▸ EXTRACTED ENTRIES
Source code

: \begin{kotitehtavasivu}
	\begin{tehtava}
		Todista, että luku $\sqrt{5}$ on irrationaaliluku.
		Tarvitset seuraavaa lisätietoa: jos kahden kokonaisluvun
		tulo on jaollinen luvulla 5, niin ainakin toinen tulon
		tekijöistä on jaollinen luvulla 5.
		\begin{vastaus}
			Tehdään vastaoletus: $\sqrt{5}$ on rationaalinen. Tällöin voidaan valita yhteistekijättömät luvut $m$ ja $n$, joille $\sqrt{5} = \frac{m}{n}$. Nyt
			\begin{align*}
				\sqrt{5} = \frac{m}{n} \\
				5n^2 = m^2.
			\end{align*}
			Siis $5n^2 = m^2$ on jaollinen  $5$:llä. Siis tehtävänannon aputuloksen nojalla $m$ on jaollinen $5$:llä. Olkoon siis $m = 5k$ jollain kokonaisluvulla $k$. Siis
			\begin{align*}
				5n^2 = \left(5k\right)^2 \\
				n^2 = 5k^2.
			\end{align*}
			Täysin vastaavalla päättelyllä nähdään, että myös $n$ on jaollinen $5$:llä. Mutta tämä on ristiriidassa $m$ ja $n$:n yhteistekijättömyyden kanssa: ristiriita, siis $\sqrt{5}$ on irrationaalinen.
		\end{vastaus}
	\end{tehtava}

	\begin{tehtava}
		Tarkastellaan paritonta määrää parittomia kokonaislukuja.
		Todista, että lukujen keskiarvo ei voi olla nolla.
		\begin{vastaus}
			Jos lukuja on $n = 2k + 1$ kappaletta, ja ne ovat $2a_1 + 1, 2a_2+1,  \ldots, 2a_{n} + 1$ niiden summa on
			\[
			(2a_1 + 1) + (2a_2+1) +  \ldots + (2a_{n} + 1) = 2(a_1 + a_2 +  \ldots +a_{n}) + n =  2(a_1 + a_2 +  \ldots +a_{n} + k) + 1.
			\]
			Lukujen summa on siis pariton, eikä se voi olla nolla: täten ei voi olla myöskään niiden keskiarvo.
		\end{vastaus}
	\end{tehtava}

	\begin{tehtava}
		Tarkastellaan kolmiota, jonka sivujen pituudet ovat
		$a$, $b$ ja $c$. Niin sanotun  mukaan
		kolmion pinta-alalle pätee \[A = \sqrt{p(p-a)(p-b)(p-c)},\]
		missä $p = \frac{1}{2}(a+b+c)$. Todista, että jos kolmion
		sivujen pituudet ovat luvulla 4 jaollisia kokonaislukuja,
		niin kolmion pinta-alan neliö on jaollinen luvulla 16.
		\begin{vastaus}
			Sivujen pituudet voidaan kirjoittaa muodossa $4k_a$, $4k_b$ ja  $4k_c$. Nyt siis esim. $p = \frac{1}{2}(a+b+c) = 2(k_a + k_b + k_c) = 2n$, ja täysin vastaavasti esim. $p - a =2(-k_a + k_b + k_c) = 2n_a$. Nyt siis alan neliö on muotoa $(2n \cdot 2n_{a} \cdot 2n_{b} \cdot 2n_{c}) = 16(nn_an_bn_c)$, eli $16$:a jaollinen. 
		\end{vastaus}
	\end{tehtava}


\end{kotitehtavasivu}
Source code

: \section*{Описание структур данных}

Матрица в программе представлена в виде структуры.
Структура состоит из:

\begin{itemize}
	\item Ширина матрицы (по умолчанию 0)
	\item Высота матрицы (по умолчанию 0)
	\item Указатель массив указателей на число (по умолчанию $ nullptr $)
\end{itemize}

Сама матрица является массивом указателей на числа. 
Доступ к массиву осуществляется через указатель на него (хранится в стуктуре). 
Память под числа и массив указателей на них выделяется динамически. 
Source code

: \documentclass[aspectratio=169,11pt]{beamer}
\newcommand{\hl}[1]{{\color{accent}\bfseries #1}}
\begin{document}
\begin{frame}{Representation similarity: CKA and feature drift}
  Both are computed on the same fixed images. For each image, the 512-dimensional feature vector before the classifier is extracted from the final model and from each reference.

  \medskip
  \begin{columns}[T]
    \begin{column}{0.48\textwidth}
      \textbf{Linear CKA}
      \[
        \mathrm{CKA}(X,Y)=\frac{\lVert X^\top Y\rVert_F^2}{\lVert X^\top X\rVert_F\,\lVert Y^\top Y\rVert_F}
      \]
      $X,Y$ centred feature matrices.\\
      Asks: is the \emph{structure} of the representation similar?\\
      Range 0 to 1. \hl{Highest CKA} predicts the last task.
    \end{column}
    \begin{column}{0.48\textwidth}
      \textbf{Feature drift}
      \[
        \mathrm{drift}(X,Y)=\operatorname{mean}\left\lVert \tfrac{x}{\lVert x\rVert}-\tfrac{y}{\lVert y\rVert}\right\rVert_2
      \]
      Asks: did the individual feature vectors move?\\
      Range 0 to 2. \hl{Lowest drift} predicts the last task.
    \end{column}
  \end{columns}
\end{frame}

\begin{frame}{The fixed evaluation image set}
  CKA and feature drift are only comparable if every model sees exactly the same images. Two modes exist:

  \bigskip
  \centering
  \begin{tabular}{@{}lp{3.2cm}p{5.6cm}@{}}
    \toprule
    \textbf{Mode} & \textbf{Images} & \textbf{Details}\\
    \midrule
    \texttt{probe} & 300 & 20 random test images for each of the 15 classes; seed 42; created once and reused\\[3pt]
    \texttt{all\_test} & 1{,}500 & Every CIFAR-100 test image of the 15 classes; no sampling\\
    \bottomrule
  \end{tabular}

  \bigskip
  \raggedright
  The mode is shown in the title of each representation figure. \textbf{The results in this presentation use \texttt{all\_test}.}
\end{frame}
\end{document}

▸ ACTIVITY
Looking at the records above, return exactly the lines from the line with "Range 0 to 1." to the line with "Range 0 to 2.", both ends included.

▸ TASK OUTPUT
      Range 0 to 1. \hl{Highest CKA} predicts the last task.
    \end{column}
    \begin{column}{0.48\textwidth}
      \textbf{Feature drift}
      \[
        \mathrm{drift}(X,Y)=\operatorname{mean}\left\lVert \tfrac{x}{\lVert x\rVert}-\tfrac{y}{\lVert y\rVert}\right\rVert_2
      \]
      Asks: did the individual feature vectors move?\\
      Range 0 to 2. \hl{Lowest drift} predicts the last task.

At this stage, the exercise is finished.